◆ MATERIALS PROVIDED
· · ·

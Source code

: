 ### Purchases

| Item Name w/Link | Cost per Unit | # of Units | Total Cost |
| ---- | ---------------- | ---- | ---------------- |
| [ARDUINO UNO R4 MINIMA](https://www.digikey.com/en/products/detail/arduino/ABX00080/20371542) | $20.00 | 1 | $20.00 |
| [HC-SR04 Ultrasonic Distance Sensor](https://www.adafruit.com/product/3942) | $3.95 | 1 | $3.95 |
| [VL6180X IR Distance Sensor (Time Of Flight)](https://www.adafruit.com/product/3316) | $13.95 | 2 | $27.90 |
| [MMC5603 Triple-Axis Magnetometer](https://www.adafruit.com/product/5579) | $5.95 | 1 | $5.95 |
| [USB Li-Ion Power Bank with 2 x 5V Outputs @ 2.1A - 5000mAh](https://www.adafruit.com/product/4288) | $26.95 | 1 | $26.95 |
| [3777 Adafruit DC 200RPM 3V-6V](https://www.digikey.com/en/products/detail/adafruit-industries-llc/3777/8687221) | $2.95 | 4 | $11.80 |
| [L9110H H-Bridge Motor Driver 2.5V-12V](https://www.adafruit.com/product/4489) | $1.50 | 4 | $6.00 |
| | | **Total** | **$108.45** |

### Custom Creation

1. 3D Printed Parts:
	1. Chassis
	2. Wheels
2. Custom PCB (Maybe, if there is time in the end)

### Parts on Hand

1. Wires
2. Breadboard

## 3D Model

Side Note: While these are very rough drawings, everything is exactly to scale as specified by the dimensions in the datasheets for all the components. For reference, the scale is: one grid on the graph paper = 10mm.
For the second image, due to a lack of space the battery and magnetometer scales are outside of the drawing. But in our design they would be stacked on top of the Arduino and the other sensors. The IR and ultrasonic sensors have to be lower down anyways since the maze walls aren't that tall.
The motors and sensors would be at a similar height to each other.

· · ·

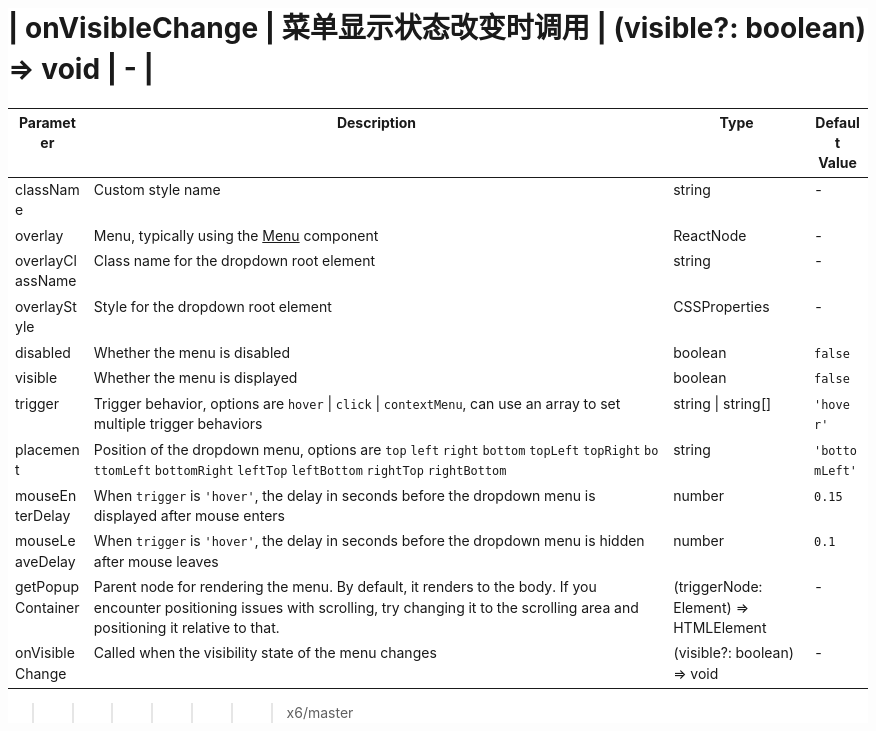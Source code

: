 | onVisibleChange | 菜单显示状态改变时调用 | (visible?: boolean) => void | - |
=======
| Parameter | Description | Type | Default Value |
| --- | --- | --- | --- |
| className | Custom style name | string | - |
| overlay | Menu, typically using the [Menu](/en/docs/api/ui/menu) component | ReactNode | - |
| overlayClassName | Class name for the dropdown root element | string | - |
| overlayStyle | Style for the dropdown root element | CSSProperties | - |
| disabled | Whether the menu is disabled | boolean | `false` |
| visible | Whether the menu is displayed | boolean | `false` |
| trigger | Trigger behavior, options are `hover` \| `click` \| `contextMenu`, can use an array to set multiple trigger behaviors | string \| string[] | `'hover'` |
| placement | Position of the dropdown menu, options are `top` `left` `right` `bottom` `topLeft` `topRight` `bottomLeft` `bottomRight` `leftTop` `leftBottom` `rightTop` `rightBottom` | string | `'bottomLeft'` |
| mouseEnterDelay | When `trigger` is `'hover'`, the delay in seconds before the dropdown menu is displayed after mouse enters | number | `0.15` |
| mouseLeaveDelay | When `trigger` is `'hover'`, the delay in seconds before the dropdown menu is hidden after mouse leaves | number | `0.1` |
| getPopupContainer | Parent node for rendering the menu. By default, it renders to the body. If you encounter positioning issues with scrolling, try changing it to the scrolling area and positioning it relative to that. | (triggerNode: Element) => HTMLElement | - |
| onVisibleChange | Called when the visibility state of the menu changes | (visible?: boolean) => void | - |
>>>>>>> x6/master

· · ·

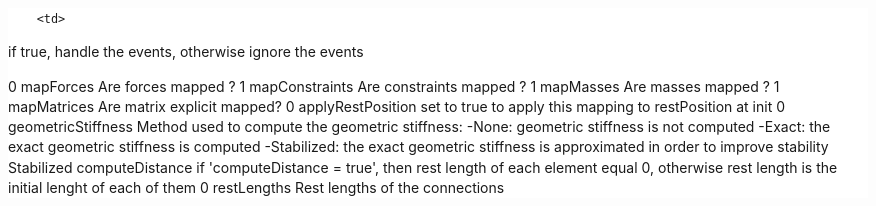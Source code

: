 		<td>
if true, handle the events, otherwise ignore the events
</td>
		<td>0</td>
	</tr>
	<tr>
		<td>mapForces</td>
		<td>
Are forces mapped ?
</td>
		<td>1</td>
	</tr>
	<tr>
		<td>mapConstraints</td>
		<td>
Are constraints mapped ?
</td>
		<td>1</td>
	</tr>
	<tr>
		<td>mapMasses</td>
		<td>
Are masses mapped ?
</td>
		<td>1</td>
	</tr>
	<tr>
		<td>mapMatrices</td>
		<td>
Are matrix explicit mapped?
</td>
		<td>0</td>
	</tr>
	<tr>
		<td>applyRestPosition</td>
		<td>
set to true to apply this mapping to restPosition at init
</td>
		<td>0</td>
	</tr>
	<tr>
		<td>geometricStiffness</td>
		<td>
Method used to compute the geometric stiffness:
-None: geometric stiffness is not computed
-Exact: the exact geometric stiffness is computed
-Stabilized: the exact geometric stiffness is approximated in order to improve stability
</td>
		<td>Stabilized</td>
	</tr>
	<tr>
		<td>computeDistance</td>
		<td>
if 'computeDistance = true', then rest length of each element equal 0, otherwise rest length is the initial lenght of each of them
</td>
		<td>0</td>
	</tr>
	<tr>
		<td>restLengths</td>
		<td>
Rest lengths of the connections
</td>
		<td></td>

· · ·

◆ WORK TASK
Filter the material above down to the lines that hold the word "delay".

◆ ANSWER SPACE
| mouseEnterDelay | When `trigger` is `'hover'`, the delay in seconds before the dropdown menu is displayed after mouse enters | number | `0.15` |
| mouseLeaveDelay | When `trigger` is `'hover'`, the delay in seconds before the dropdown menu is hidden after mouse leaves | number | `0.1` |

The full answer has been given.